Una herencia que no debe perderse
El 22 de junio de 1980, el Papa Juan Pablo II beatificaba a fray Pedro de Betancur, simple terciario que, pobre entre los pobres, había sabido reconocer en estos últimos al Niño Santo de Belén. En efecto, «Cristo es indigente aquí en la persona de sus pobres… En cuanto Dios, es rico; en cuanto hombre, pobre. De hecho, ese hombre subió ya rico al Cielo donde se halla sentado a la derecha del Padre; mas aquí, entre nosotros, todavía padece hambre, sed y desnudez» (san Agustín, Sermo 123, 3-4). Con motivo de la canonización de fray Pedro, el Santo Padre se expresaba del siguiente modo: «Todavía hoy en día, el nuevo santo es una invitación imperiosa a reconocer la misericordia en la sociedad actual, sobre todo cuando son tan numerosos quienes esperan una mano tendida que les dé auxilio. Pensamos en los niños y en los jóvenes sin techo o sin educación, en las mujeres abandonadas que deben enfrentarse a tantas necesidades; en las multitudes de marginados de las ciudades; en las víctimas de las organizaciones criminales organizadas, de la prostitución o de la droga; en los enfermos sin asistencia o en las personas mayores que viven solas».

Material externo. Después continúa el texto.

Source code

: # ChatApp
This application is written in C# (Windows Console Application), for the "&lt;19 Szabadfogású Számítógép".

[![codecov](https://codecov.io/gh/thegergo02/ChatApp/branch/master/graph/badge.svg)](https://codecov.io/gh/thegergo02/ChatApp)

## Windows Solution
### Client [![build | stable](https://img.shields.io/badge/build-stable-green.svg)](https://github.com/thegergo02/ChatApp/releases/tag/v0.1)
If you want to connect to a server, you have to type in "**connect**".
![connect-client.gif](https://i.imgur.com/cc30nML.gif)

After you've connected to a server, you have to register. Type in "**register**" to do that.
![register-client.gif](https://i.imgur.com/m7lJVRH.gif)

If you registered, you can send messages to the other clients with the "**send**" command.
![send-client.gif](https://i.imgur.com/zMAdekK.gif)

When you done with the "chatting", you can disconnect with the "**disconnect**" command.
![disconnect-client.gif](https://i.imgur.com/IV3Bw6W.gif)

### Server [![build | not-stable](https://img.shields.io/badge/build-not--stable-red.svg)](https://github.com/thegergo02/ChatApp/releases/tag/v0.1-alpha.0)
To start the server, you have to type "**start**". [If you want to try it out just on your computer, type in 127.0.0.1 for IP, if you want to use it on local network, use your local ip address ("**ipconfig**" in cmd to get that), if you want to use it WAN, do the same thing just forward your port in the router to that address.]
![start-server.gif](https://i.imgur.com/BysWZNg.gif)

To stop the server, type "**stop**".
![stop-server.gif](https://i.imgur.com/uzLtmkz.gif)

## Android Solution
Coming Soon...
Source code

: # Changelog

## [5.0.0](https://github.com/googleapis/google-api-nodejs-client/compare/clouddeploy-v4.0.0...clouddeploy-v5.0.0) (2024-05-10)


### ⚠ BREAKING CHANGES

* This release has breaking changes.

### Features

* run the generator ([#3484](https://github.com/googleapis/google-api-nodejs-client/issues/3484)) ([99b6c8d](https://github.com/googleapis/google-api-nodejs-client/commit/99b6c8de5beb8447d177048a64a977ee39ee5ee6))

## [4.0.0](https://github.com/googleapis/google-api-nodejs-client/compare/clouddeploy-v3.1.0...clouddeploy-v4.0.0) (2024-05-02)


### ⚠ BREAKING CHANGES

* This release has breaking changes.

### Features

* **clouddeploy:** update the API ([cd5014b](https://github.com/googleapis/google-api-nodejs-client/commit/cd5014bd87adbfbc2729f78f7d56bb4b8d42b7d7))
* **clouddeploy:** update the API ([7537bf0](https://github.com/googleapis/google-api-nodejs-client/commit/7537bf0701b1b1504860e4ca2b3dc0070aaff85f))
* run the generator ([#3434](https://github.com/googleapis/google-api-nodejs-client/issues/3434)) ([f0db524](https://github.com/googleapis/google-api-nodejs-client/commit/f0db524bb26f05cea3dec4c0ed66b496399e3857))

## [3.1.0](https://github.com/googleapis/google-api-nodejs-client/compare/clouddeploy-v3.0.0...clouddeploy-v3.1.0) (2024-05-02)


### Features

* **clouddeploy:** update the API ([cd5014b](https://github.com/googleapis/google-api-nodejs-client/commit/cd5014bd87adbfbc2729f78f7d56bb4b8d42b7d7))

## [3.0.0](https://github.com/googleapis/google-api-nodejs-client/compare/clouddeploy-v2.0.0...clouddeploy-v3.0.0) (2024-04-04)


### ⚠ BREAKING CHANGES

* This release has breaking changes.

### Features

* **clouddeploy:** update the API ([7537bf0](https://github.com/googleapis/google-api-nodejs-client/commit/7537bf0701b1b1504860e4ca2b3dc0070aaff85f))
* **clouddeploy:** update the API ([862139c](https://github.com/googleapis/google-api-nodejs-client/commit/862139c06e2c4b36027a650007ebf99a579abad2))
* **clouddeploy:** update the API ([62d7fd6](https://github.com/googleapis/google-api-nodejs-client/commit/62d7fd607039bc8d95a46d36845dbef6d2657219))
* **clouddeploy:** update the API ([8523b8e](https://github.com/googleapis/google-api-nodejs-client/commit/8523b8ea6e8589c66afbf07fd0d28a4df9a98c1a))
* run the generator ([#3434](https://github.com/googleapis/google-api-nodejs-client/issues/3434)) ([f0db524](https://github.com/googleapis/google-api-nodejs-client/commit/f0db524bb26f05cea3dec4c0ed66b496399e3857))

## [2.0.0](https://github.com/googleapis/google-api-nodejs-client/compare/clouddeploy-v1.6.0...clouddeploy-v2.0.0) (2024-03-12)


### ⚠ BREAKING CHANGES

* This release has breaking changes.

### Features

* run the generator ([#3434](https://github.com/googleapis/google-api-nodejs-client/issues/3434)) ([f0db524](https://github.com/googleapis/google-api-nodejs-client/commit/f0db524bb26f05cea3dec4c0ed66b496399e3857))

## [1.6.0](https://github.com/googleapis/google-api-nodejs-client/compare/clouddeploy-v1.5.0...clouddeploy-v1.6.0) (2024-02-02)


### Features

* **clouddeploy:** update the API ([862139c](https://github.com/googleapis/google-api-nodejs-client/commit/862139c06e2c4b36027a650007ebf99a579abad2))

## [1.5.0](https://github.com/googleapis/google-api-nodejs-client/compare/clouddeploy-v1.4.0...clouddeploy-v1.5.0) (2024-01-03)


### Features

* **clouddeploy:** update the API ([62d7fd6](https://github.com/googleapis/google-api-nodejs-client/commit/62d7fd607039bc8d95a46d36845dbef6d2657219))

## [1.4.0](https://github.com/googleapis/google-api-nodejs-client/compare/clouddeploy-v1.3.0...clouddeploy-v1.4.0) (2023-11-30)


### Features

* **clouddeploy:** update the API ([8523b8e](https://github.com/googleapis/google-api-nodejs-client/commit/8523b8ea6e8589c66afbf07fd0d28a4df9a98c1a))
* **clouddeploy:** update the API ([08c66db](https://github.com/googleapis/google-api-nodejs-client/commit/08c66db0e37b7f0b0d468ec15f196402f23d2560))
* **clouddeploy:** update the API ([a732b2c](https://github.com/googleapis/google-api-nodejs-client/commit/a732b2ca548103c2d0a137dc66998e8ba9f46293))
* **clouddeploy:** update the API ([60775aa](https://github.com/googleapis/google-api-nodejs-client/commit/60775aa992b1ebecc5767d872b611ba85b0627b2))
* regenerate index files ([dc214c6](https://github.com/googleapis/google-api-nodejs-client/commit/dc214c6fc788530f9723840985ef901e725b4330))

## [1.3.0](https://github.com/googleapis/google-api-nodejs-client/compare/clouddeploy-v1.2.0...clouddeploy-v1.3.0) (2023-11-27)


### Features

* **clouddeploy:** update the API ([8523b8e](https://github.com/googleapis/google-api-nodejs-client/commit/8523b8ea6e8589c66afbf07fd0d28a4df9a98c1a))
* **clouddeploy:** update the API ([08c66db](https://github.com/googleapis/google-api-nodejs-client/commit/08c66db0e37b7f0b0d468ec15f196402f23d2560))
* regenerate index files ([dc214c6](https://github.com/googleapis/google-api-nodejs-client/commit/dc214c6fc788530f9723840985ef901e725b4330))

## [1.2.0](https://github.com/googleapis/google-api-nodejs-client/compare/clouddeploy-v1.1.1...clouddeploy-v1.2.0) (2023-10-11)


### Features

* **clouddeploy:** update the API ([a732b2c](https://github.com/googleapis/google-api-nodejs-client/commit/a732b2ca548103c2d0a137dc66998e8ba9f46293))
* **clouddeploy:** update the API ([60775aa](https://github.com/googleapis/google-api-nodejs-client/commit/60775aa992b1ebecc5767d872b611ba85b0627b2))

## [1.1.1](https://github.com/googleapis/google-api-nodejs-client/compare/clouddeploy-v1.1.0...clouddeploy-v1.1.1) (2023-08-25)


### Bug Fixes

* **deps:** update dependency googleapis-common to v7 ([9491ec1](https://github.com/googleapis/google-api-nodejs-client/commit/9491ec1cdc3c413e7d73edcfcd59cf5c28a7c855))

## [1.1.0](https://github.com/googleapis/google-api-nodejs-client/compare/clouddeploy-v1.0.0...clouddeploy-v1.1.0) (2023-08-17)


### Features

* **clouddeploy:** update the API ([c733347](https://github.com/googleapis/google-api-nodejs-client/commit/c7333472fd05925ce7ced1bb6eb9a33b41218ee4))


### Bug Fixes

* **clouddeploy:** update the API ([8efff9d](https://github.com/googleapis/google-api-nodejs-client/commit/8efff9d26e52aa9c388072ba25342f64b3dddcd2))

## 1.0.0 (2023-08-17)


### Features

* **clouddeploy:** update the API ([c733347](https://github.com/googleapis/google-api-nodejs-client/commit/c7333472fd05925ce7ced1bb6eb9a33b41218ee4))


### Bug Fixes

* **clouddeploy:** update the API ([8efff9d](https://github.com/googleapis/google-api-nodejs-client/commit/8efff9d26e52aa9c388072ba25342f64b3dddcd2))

«Fray Pedro es una herencia que no debe perderse; debe ser objeto de gratitud permanente y de renovada imitación. Esa herencia debe suscitar entre los cristianos y en todos los ciudadanos el deseo de transformar la comunidad humana en una gran familia, en la que las relaciones sociales, políticas y económicas sean dignas del hombre, y en cuyo seno se promueva la dignidad de la persona a través del reconocimiento efectivo de sus derechos inalienables».
«Quisiera concluir recordando que la devoción a la Santísima Virgen acompañó siempre la vida de piedad y de misericordia de fray Pedro. Que ella nos guíe también a nosotros a fin de que, iluminados por los ejemplos del «hombre hecho caridad», como se le conoce a Pedro de Betancur, podamos llegar hasta su Hijo Jesús».
Es la gracia que pedimos a san José para usted y para todos sus seres queridos.